---------- DATA LISTING ----------
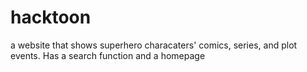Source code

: # hacktoon

a website that shows superhero characaters' comics, series, and plot events. Has a search function and a homepage
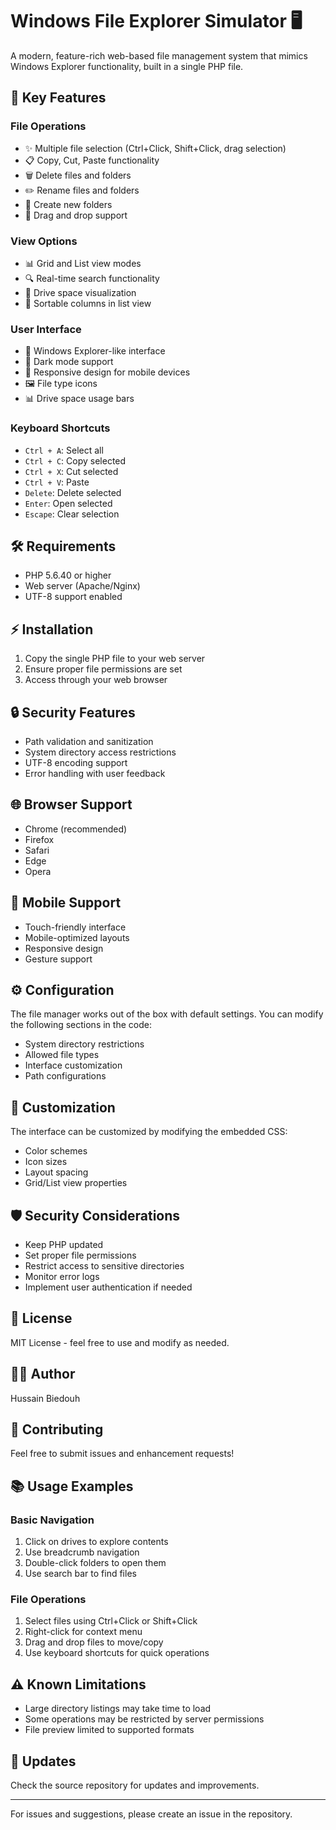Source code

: # Windows File Explorer Simulator 🖥️

A modern, feature-rich web-based file management system that mimics Windows Explorer functionality, built in a single PHP file.

## 🌟 Key Features

### File Operations
- ✨ Multiple file selection (Ctrl+Click, Shift+Click, drag selection)
- 📋 Copy, Cut, Paste functionality
- 🗑️ Delete files and folders
- ✏️ Rename files and folders
- 📁 Create new folders
- 🔄 Drag and drop support

### View Options
- 📊 Grid and List view modes
- 🔍 Real-time search functionality
- 💾 Drive space visualization
- 📝 Sortable columns in list view

### User Interface
- 🎯 Windows Explorer-like interface
- 🌙 Dark mode support
- 📱 Responsive design for mobile devices
- 🖼️ File type icons
- 📊 Drive space usage bars

### Keyboard Shortcuts
- `Ctrl + A`: Select all
- `Ctrl + C`: Copy selected
- `Ctrl + X`: Cut selected
- `Ctrl + V`: Paste
- `Delete`: Delete selected
- `Enter`: Open selected
- `Escape`: Clear selection

## 🛠️ Requirements

- PHP 5.6.40 or higher
- Web server (Apache/Nginx)
- UTF-8 support enabled

## ⚡ Installation

1. Copy the single PHP file to your web server
2. Ensure proper file permissions are set
3. Access through your web browser

## 🔒 Security Features

- Path validation and sanitization
- System directory access restrictions
- UTF-8 encoding support
- Error handling with user feedback

## 🌐 Browser Support

- Chrome (recommended)
- Firefox
- Safari
- Edge
- Opera

## 📱 Mobile Support

- Touch-friendly interface
- Mobile-optimized layouts
- Responsive design
- Gesture support

## ⚙️ Configuration

The file manager works out of the box with default settings. You can modify the following sections in the code:

- System directory restrictions
- Allowed file types
- Interface customization
- Path configurations

## 🎨 Customization

The interface can be customized by modifying the embedded CSS:

- Color schemes
- Icon sizes
- Layout spacing
- Grid/List view properties

## 🛡️ Security Considerations

- Keep PHP updated
- Set proper file permissions
- Restrict access to sensitive directories
- Monitor error logs
- Implement user authentication if needed

## 📝 License

MIT License - feel free to use and modify as needed.

## 👨‍💻 Author

Hussain Biedouh

## 🤝 Contributing

Feel free to submit issues and enhancement requests!

## 📚 Usage Examples

### Basic Navigation
1. Click on drives to explore contents
2. Use breadcrumb navigation
3. Double-click folders to open them
4. Use search bar to find files

### File Operations
1. Select files using Ctrl+Click or Shift+Click
2. Right-click for context menu
3. Drag and drop files to move/copy
4. Use keyboard shortcuts for quick operations

## ⚠️ Known Limitations

- Large directory listings may take time to load
- Some operations may be restricted by server permissions
- File preview limited to supported formats

## 🔄 Updates

Check the source repository for updates and improvements.

---

For issues and suggestions, please create an issue in the repository.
----------
- **WHAT YOU NEED TO DO**
Working from the data above, extract solely the lines from the one containing "- 💾 Drive space visualization" through the one containing "1. Copy the", exactly as they appear, both included.

- **TASK ANSWER**
- 💾 Drive space visualization
- 📝 Sortable columns in list view

### User Interface
- 🎯 Windows Explorer-like interface
- 🌙 Dark mode support
- 📱 Responsive design for mobile devices
- 🖼️ File type icons
- 📊 Drive space usage bars

### Keyboard Shortcuts
- `Ctrl + A`: Select all
- `Ctrl + C`: Copy selected
- `Ctrl + X`: Cut selected
- `Ctrl + V`: Paste
- `Delete`: Delete selected
- `Enter`: Open selected
- `Escape`: Clear selection

## 🛠️ Requirements

- PHP 5.6.40 or higher
- Web server (Apache/Nginx)
- UTF-8 support enabled

## ⚡ Installation

1. Copy the single PHP file to your web server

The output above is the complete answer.